• [WORK REQUIRED] Beginning with the first line below, retype exactly each line through the one containing "- 📣 Broadcast". Leave out all pictures.

(DATA SECTION begins)

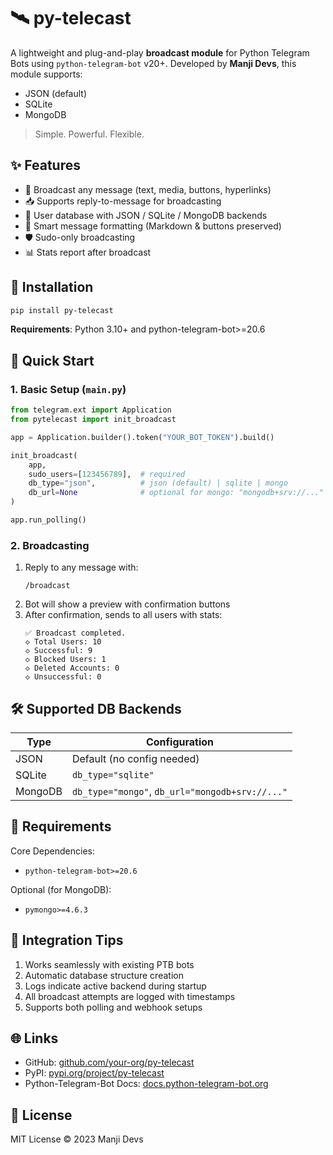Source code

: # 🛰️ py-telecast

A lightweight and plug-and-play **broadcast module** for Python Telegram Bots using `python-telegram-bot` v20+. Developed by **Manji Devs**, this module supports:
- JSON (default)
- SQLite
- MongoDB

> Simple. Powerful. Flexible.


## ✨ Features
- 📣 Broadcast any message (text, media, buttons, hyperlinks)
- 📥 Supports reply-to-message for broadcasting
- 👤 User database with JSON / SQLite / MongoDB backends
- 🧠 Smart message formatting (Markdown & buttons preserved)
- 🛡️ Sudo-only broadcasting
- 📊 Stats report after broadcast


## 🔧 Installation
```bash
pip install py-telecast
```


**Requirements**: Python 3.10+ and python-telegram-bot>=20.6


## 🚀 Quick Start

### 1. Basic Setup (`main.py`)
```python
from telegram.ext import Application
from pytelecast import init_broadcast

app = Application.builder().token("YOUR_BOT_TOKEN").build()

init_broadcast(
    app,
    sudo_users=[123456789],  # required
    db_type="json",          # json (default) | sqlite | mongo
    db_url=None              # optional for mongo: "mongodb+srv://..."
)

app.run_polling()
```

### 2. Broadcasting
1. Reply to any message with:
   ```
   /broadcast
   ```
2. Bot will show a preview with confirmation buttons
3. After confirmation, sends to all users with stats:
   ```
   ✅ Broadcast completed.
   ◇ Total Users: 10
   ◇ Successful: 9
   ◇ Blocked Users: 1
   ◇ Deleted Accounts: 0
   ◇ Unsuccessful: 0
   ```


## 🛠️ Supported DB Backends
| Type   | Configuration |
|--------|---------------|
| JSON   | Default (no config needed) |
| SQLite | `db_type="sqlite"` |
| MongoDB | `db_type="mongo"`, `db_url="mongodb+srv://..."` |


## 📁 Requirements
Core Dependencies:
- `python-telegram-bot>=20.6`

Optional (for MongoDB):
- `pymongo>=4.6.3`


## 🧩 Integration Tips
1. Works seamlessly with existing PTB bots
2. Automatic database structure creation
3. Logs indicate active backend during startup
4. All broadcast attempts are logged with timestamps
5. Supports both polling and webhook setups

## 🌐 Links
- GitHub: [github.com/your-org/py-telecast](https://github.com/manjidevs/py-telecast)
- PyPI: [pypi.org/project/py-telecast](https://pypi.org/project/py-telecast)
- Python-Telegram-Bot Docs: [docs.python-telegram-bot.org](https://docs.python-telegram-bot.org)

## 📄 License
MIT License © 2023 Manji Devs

(DATA SECTION ends)

• [YOUR SOLUTION]
Source code

: # 🛰️ py-telecast

A lightweight and plug-and-play **broadcast module** for Python Telegram Bots using `python-telegram-bot` v20+. Developed by **Manji Devs**, this module supports:
- JSON (default)
- SQLite
- MongoDB

> Simple. Powerful. Flexible.


## ✨ Features
- 📣 Broadcast any message (text, media, buttons, hyperlinks)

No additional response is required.